Not a potato, but the thickened root of a trailing tropical vine closely related to morning glory (Convovulus, Ipomoea); scientific name is Ipomoea batatas (see that entry for ornamental varieties of sweet potato). Bush and short vine varieties are also available. Needs long, hot, frost-free growing season; easiest to grow in the South and Hawaii. Also requires well-drained soil (preferably sandy loam) and plenty of room. Start with certified disease-free slips (rooted cuttings) from a garden center or mail-order nursery. Look for disease-resistant varieties. To avoid buildup of disease organisms in the soil, don’t grow sweet potatoes in the same location 2 years in a row.

There are two classes of sweet potatoes. One has soft, sugary, yellow-orange flesh (examples are ‘Centennial’, ‘Jewel’, ‘Kona-B’, ‘Vineless Puerto Rico’); the other has firm, dry, whitish flesh (examples are ‘Onokeo’, ‘Waimanalo Red’, ‘Yellow Jersey’). The sweet yellow-orange type is incorrectly sold under the name “yam” in grocery stores. Most varieties of both classes are ready to harvest 110 to 120 days after planting. Plant in late spring, when soil temperature has warmed to 70°F/ 21°C. (You can plant year-round in frost-free climates, but spring-planted crops mature faster.) Work in a low-nitrogen fertilizer before planting; too much nitrogen produces leafy growth at expense of roots. Set slips so only stem tips and leaves are exposed; space 1 ft. apart, in rows 3 ft. apart. To ensure good drainage, mark off rows and ditch between them to form planting ridges.
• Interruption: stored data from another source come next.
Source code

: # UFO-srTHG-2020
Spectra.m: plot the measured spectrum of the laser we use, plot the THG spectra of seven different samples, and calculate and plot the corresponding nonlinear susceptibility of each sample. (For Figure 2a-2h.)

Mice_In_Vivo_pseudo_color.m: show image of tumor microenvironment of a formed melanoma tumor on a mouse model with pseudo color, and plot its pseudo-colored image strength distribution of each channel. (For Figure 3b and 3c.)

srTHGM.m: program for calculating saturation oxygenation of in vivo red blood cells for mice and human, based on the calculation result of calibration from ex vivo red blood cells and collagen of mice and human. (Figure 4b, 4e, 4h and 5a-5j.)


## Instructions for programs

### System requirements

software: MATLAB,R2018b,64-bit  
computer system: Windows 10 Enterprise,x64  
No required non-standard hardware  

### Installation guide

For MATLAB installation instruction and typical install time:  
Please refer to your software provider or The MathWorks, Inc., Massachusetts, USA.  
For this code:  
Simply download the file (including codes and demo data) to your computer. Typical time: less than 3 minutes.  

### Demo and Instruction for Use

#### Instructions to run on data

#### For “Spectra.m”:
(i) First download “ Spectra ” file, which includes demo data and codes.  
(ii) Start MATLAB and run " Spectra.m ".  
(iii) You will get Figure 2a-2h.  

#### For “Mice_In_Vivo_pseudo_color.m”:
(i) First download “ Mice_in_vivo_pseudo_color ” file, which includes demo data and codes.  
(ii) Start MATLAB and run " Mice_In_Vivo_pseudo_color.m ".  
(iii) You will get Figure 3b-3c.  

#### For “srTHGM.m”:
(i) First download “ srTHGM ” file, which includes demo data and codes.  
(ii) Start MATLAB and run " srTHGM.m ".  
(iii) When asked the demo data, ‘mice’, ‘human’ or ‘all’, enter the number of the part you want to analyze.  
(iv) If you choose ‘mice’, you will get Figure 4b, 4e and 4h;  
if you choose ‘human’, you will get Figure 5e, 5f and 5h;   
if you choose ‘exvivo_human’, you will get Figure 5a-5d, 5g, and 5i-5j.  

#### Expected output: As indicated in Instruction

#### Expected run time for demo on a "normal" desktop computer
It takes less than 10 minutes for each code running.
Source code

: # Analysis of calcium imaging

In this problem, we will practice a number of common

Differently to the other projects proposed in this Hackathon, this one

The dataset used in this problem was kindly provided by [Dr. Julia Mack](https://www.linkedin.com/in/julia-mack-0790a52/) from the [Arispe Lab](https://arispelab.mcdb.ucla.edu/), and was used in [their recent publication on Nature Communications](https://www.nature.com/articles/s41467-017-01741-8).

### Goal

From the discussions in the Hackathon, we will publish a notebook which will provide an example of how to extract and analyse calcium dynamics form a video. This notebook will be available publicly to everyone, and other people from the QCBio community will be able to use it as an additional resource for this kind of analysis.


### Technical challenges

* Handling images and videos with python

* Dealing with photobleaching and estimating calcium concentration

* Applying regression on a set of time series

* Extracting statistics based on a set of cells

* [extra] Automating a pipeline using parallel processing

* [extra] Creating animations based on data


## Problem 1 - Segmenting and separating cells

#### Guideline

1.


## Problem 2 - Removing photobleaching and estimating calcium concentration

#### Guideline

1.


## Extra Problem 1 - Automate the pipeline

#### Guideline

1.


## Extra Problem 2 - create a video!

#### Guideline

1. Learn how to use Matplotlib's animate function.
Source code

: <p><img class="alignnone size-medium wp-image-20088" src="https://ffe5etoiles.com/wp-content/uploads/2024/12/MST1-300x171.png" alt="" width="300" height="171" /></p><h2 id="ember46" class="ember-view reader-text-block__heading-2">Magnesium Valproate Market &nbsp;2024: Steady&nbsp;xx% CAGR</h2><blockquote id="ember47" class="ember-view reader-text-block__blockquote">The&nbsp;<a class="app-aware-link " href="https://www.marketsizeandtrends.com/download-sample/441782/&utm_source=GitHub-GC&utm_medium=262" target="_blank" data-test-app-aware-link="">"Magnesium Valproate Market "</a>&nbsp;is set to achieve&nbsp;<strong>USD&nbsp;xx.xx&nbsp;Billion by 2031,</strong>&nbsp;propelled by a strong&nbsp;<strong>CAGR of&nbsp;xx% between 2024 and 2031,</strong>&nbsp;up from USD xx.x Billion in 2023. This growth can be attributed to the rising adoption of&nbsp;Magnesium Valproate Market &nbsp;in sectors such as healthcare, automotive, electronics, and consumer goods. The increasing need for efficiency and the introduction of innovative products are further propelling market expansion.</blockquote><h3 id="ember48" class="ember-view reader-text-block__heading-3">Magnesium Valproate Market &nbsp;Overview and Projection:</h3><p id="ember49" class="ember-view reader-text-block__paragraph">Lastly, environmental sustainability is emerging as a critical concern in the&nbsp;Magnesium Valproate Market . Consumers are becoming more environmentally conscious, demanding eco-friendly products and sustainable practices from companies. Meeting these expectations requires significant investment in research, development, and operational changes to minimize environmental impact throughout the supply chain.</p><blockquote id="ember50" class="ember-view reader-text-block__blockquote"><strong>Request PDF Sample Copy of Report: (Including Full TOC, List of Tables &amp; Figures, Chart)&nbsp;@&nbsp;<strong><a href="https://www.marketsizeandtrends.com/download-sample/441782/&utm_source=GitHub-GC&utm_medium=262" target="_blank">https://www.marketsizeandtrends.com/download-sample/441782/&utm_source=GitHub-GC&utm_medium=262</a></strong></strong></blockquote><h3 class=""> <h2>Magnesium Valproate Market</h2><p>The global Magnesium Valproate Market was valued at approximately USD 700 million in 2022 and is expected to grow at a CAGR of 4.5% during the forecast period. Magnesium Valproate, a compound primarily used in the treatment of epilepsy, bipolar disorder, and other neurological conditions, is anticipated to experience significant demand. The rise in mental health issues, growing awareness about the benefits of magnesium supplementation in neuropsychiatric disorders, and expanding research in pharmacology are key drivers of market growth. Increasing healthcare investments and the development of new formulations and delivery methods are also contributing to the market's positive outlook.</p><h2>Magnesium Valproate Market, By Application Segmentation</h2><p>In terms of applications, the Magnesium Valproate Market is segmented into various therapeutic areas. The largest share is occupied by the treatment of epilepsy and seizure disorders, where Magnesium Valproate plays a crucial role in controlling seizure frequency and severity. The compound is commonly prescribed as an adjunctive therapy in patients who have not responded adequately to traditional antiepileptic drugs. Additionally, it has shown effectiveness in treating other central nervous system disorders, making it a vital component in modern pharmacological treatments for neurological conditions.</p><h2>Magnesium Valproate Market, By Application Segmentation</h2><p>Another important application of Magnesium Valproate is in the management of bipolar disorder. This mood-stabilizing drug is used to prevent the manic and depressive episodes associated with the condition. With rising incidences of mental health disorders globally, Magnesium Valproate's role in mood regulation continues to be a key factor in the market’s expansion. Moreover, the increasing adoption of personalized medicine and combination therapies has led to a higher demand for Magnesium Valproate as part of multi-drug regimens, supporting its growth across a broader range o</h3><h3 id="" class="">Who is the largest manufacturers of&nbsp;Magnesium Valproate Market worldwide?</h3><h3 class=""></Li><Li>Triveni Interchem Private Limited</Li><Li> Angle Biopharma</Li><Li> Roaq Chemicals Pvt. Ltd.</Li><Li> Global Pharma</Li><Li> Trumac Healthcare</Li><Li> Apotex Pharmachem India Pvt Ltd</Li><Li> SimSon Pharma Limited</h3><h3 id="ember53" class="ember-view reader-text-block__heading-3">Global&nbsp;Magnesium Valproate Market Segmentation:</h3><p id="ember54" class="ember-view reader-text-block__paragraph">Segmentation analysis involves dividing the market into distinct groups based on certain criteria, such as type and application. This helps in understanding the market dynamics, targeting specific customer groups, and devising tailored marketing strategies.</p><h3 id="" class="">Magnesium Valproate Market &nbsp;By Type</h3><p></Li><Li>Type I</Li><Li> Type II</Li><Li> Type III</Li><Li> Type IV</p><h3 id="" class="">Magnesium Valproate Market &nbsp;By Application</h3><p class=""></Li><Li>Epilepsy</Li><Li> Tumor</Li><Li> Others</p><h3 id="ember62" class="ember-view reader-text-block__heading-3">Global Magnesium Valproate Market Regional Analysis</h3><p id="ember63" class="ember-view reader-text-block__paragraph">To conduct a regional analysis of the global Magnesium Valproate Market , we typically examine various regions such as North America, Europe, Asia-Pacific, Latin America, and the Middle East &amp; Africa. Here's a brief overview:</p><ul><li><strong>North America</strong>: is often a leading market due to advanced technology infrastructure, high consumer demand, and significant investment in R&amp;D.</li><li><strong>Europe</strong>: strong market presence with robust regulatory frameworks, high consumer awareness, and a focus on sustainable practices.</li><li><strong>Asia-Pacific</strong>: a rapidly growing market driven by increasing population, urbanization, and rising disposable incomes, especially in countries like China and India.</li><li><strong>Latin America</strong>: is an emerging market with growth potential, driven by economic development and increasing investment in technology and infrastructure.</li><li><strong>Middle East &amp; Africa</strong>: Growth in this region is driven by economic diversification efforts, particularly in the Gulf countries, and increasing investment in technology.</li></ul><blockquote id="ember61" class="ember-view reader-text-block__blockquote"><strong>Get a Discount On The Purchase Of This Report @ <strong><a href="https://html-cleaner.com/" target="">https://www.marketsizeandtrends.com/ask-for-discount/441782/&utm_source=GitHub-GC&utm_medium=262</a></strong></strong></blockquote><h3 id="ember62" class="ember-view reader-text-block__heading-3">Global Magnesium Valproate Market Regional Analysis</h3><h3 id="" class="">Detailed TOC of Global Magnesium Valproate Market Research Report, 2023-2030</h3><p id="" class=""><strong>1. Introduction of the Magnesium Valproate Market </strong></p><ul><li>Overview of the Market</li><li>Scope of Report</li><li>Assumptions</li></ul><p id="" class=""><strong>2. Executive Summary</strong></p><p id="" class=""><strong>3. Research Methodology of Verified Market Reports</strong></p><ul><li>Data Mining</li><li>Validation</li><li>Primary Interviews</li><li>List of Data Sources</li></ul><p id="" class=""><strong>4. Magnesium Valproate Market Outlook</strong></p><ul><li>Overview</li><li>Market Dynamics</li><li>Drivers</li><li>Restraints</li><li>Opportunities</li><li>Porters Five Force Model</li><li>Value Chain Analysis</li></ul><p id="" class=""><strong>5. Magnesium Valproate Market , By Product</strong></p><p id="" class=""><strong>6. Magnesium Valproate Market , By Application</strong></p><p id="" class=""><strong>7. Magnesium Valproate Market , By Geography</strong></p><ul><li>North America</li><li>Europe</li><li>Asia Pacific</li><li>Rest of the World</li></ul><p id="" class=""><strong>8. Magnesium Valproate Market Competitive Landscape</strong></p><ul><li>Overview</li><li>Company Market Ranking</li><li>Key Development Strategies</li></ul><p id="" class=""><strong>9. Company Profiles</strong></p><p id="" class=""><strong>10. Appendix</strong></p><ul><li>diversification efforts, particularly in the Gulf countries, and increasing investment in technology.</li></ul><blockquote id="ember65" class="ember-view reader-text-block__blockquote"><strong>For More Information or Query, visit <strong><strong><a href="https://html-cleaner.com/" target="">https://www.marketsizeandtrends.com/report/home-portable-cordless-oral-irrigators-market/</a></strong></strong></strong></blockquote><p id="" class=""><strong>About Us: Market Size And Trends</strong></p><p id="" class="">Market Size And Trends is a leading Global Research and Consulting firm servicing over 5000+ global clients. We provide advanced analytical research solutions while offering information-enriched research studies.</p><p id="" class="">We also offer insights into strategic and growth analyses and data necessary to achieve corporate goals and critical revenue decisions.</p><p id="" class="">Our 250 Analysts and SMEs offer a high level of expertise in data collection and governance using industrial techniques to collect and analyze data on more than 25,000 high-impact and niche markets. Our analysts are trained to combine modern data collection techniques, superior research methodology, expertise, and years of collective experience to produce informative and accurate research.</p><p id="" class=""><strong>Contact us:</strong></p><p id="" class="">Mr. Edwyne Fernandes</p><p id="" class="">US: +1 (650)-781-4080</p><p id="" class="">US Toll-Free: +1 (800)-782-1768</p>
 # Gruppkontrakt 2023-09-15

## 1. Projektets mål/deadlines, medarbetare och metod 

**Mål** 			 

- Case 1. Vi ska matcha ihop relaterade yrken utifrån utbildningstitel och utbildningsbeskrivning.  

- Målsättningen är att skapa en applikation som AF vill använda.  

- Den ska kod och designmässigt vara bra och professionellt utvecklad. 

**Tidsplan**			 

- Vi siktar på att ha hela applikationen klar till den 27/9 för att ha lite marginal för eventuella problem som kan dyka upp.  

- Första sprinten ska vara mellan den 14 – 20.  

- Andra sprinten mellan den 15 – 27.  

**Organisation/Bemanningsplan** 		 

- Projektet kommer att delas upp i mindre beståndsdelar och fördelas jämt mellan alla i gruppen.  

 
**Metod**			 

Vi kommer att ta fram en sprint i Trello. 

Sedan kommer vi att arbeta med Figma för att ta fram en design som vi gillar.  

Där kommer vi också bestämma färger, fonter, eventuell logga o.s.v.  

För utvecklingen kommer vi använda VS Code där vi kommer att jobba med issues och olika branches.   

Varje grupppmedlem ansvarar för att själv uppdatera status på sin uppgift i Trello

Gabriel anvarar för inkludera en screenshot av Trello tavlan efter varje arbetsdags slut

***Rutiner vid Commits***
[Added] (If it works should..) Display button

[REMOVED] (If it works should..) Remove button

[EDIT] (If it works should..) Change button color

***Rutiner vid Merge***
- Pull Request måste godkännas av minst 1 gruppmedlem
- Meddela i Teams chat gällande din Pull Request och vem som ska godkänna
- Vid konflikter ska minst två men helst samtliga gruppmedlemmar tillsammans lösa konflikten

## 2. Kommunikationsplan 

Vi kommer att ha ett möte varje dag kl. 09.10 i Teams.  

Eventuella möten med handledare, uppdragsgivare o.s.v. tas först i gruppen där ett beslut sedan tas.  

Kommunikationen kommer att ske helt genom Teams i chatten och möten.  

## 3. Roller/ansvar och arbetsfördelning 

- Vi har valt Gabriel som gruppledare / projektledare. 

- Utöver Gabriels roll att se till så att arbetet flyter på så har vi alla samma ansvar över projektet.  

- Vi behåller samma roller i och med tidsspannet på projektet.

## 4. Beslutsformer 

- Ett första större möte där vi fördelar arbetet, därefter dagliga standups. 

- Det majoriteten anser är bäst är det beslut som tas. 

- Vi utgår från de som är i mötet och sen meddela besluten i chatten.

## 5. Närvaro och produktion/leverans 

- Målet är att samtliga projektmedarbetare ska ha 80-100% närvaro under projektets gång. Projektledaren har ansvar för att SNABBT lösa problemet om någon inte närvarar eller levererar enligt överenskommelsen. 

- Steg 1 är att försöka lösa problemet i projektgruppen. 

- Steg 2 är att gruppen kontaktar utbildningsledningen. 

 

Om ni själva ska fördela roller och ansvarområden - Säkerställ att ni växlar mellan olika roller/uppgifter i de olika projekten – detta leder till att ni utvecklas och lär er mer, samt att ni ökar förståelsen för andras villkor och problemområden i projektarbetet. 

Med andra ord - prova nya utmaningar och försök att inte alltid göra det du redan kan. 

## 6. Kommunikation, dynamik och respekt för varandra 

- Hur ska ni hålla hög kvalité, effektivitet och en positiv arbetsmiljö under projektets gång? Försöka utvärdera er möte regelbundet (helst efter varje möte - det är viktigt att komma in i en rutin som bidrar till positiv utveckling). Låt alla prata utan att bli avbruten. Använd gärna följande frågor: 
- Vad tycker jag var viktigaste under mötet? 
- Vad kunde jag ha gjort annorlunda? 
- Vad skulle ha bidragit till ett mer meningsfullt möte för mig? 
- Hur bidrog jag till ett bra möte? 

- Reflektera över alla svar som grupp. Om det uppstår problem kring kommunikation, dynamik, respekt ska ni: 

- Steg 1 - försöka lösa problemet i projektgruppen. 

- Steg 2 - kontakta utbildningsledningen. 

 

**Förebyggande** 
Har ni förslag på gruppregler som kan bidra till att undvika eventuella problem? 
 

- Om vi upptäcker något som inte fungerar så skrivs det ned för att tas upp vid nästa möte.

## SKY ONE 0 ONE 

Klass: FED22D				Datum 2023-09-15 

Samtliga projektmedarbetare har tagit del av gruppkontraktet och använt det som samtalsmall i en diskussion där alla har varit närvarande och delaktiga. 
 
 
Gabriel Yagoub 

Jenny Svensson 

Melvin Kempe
Row covers provide added heat and keep out many pests.

Harvest before first frost; if tops are killed by sudden frost, harvest immediately. Dig carefully to avoid cutting or bruising roots. Flavor improves in storage (starch is converted to sugar). Let roots dry in the sun until soil can be brushed off; then cure by storing 10 to 14 days in warm (about 85°F/ 29°C),humid place. Store in a cool,dry environment (not below 55°F/13°C).